8 de dezembro de 2014, 6h04

A aprovação pelo Senado do Projeto de Lei 117/2013 tem sido festejada em diversos veículos de comunicação que exibem casais parentais felizes, como se finalmente pudessem vir a exercer, com o auxílio da lei, seus direitos e deveres para com os filhos. Um desejo que só pode ser por todos comungado — um ideal mais do que legítimo. E neste sentido, a aprovação do PL foi por muitos defendida, embora diversas vozes lhe fizessem ressalvas.

Mas, é preciso que se diga, que o entendimento tem sido principalmente no sentido de uma divisão do tempo dos filhos de forma igual entre as casas dos pais, correndo o risco de confundir-se com a guarda alternada, o que foi objeto de manifestações por parte do Instituto Brasileiro de Direito de Família (IBDFAM).

Em termos sociais, familiares e legislativos há um longo caminho a ser percorrido para a ampliação da consciência quanto à responsabilidade dos pais e às formas de seu exercício.

As mudanças legislativas apresentam um movimento pendular, com avanços e retrocessos. Caso o PL seja sancionado, esclarecimentos estarão por vir, quer pela via legislativa, quer pela própria interpretação e jurisprudência, neste movimento pendular. E talvez, oxalá apenas um talvez, venha a ocorrer uma sobrecarga ao Poder Judiciário… Mas, assim se caminha na seara das relações familiares e na função do Judiciário em matéria de Direito de Família, com sucessivos aprimoramentos necessários, e mesmo novas leis. E quiçá, inclusive o termo “guarda”, com as imprecisões e confusões que carreia, possa vir a ser substituído, no futuro próximo, pelo instituto da “convivência familiar” como previsto no Estatuto das Famílias ou, ainda, por “relacionamento familiar”. Mas esta é toda uma outra discussão.

O que caberia questionar, no atual estágio das discussões, é se o referido PL legitima o nobre ideal do relacionamento familiar equilibrado dos pais com os filhos — e complementar entre os primeiros —, respeitando suas diferenças e, mais ainda, se lhe dá a necessária eficácia.

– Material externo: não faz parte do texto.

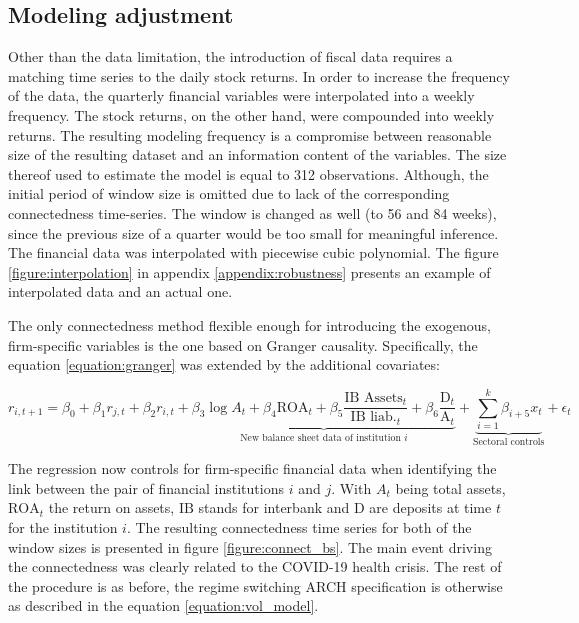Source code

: \documentclass[12pt]{article}
\begin{document}
\subsection{Modeling adjustment}

Other than the data limitation, the introduction of fiscal data requires a matching time series to the daily stock returns. In order to increase the frequency of the data, the quarterly financial variables were interpolated into a weekly frequency. The stock returns, on the other hand, were compounded into weekly returns. The resulting modeling frequency is a compromise between reasonable size of the resulting dataset and an information content of the variables. The size thereof used to estimate the model is equal to 312 observations. Although, the initial period of window size is omitted due to lack of the corresponding connectedness time-series. The window is changed as well (to 56 and 84 weeks), since the previous size of a quarter would be too small for meaningful inference. The financial data was interpolated with piecewise cubic polynomial. The figure \ref{figure:interpolation} in appendix \ref{appendix:robustness} presents an example of interpolated data and an actual one. 

The only connectedness method flexible enough for introducing the exogenous, firm-specific variables is the one based on Granger causality. Specifically, the 
equation \ref{equation:granger} was extended by the additional covariates:

\begin{equation}
	r_{i,t+1} = \beta_0 + \beta_1 r_{j,t} + \beta_2 r_{i, t} + \underbrace{\beta_3 \log{A}_t + \beta_4 \text{ROA}_t + \beta_5 \frac{\text{IB Assets}_t}{\text{IB liab.}_t} + \beta_6 \frac{\text{D}_t}{\text{A}_t}}_{\text{New balance sheet data of institution $i$}} + \underbrace{\sum_{i=1}^{k} \beta_{i+5} x_{t}}_{\text{Sectoral controls}} +\epsilon_t
\end{equation}

The regression now controls for firm-specific financial data when identifying the link between the pair of financial institutions $i$ and $j$. With $A_t$ being total assets, $\text{ROA}_t$ the return on assets, $\text{IB}$ stands for interbank and $\text{D}$ are deposits at time $t$ for the institution $i$. The resulting connectedness time series for both of the window sizes is presented in figure \ref{figure:connect_bs}. The main event driving the connectedness was clearly related to the COVID-19 health crisis. The rest of the procedure is as before, the regime switching ARCH specification is otherwise as described in the equation \ref{equation:vol_model}.
\end{document}
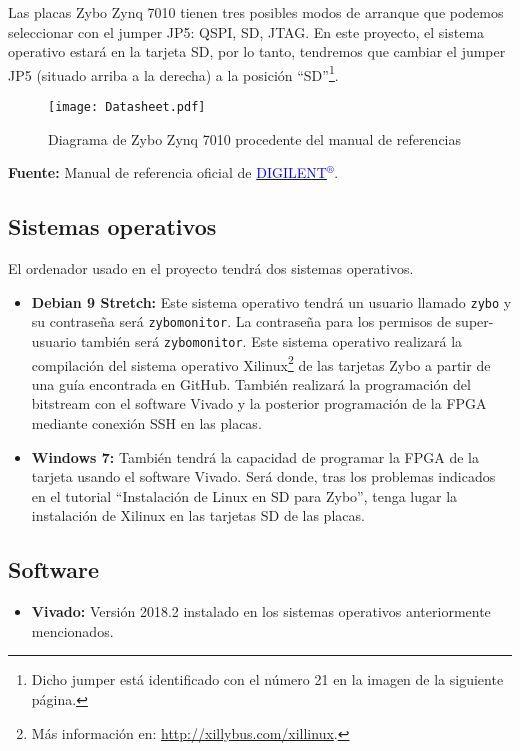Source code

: \documentclass[12pt,letterpaper]{article}
\begin{document}
Las placas Zybo Zynq 7010 tienen tres posibles modos de arranque que podemos seleccionar con el jumper JP5: QSPI, SD, JTAG. En este proyecto, el sistema operativo estará en la tarjeta SD, por lo tanto, tendremos que cambiar el jumper JP5 (situado arriba a la derecha) a la posición ``SD''\footnote{Dicho jumper está identificado con el número 21 en la imagen de la siguiente página.}.
\newpage
\begin{figure}[h]
	\centering
	\texttt{[image: Datasheet.pdf]}
	\caption{Diagrama de Zybo Zynq 7010 procedente del manual de referencias}
	\label{Diagrama de Zybo Zynq 7010 procedente del manual de referencias}
\end{figure}
\begin{center}
	\textbf{Fuente:} Manual de referencia oficial de \href{https://reference.digilentinc.com/_media/zybo:zybo_rm.pdf}{\textcolor{blue}{DIGILENT$^{\circledR}$}}.
\end{center}

\newpage
\subsection{Sistemas operativos}
El ordenador usado en el proyecto tendrá dos sistemas operativos.
\begin{itemize}
	\item \textbf{Debian 9 Stretch:} Este sistema operativo tendrá un usuario llamado \texttt{zybo} y su contraseña será \texttt{zybomonitor}. La contraseña para los permisos de super-usuario también será \texttt{zybomonitor}. Este sistema operativo realizará la compilación del sistema operativo Xilinux\footnote{Más información en: \url{http://xillybus.com/xillinux}.} de las tarjetas Zybo a partir de una guía encontrada en GitHub. También realizará la programación del bitstream con el software Vivado y la posterior programación de la FPGA mediante conexión SSH en las placas.
	\item \textbf{Windows 7:} También tendrá la capacidad de programar la FPGA de la tarjeta usando el software Vivado. Será donde, tras los problemas indicados en el tutorial ``Instalación de Linux en SD para Zybo'', tenga lugar la instalación de Xilinux en las tarjetas SD de las placas.
\end{itemize}

\subsection{Software}
\begin{itemize}
	\item \textbf{Vivado:} Versión 2018.2 instalado en los sistemas operativos anteriormente mencionados.
\end{itemize}
\end{document}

Em primeiro lugar, não cabe a inocência em se acreditar que a lei tenha, por si só, o condão em harmonizar as relações familiares. Estas são complexas por natureza, sobretudo em situações de litígio que envolvem os filhos, nas difíceis crises que demandam a diferenciação do casal parental do casal  conjugal, quando este assim se constituiu. Dando mostras de tal complexidade tem se dado importância a outras abordagens dos conflitos e litígios, com a possibilidade do recurso à orientação técnico-profissional, como contemplado no artigo 1.584, II-, parágrafo 3º da lei 11.698 (“Para estabelecer as atribuições do pai e da mãe e os períodos de convivência sob guarda compartilhada, o juiz de ofício ou a requerimento do Ministério Público, poderá basear-se em orientação técnico-profissional ou de equipe interdisciplinar”). Recurso este mantido no PL 117/2013 mas que, no entanto, prioriza a questão do tempo reservado a cada um dos pais, (“O juiz, de ofício ou a requerimento do Ministério Público, poderá basear-se em orientação técnico-profissional ou de equipe interdisciplinar, que deverá visar à divisão equilibrada do tempo com o pai e com a mãe”, grifos da autora).

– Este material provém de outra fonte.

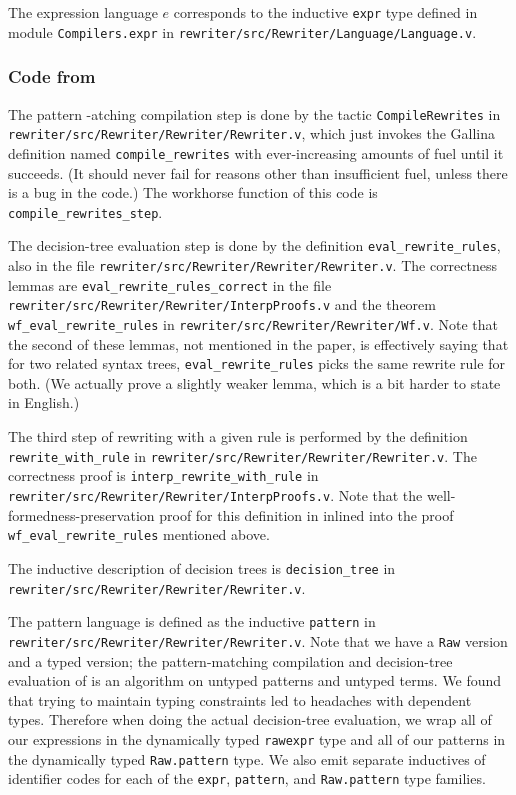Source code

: \begin{subappendices}
The expression language $e$ corresponds to the inductive \texttt{expr} type defined in module \texttt{Compilers.expr} in \texttt{rewriter/src/Rewriter/Language/Language.v}.

\subsubsection{Code from }

The pattern -atching compilation step is done by the tactic \texttt{CompileRewrites} in \texttt{rewriter/src/Rewriter/Rewriter/Rewriter.v}, which just invokes the Gallina definition named \texttt{compile\_rewrites} with ever-increasing amounts of fuel until it succeeds.
(It should never fail for reasons other than insufficient fuel, unless there is a bug in the code.)
The workhorse function of this code is \texttt{compile\_rewrites\_step}.

The decision-tree evaluation step is done by the definition \texttt{eval\_rewrite\_rules}, also in the file \texttt{rewriter/src/Rewriter/Rewriter/Rewriter.v}.
The correctness lemmas are \texttt{eval\_rewrite\_rules\_correct} in the file \texttt{rewriter/src/Rewriter/Rewriter/InterpProofs.v} and the theorem \texttt{wf\_eval\_rewrite\_rules} in \texttt{rewriter/src/Rewriter/Rewriter/Wf.v}.
Note that the second of these lemmas, not mentioned in the paper, is effectively saying that for two related syntax trees, \texttt{eval\_rewrite\_rules} picks the same rewrite rule for both.
(We actually prove a slightly weaker lemma, which is a bit harder to state in English.)

The third step of rewriting with a given rule is performed by the definition \texttt{rewrite\_with\_rule} in \texttt{rewriter/src/Rewriter/Rewriter/Rewriter.v}.
The correctness proof is \texttt{interp\_rewrite\_with\_rule} in \texttt{rewriter/src/Rewriter/Rewriter/InterpProofs.v}.
Note that the well-formedness-preservation proof for this definition in inlined into the proof \verb|wf_eval_rewrite_rules| mentioned above.

The inductive description of decision trees is \verb|decision_tree| in \texttt{rewriter/src/Rewriter/Rewriter/Rewriter.v}.

The pattern language is defined as the inductive \verb|pattern| in \texttt{rewriter/src/Rewriter/Rewriter/Rewriter.v}.
Note that we have a \verb|Raw| version and a typed version; the pattern-matching compilation and decision-tree evaluation of \textcite{Aehlig} is an algorithm on untyped patterns and untyped terms.
We found that trying to maintain typing constraints led to headaches with dependent types.
Therefore when doing the actual decision-tree evaluation, we wrap all of our expressions in the dynamically typed \verb|rawexpr| type and all of our patterns in the dynamically typed \verb|Raw.pattern| type.
We also emit separate inductives of identifier codes for each of the \verb|expr|, \verb|pattern|, and \verb|Raw.pattern| type families.


\end{subappendices}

Seja como for, dando mostras da complexidade da questão, somou-se ao rito processual o recurso a outros profissionais e equipes interdisciplinares. E ainda, apenas como exemplo de iniciativas que buscam contemplar as dificuldades quanto ao exercício da responsabilidade parental, temos a difusão das Oficinas de Pais e a crescente ênfase dada aos institutos da mediação e da conciliação. Em recente Conferência Mundial da Sociedade Internacional de Direito de Família (ISFL), realizada em agosto em Recife, clara se mostrou a tendência em se recorrer a outros profissionais nas questões relativas ao exercício da parentalidade, vez que a lei e o Judiciário em outras partes do mundo enfrentam problemas semelhantes aos que aqui se discutem.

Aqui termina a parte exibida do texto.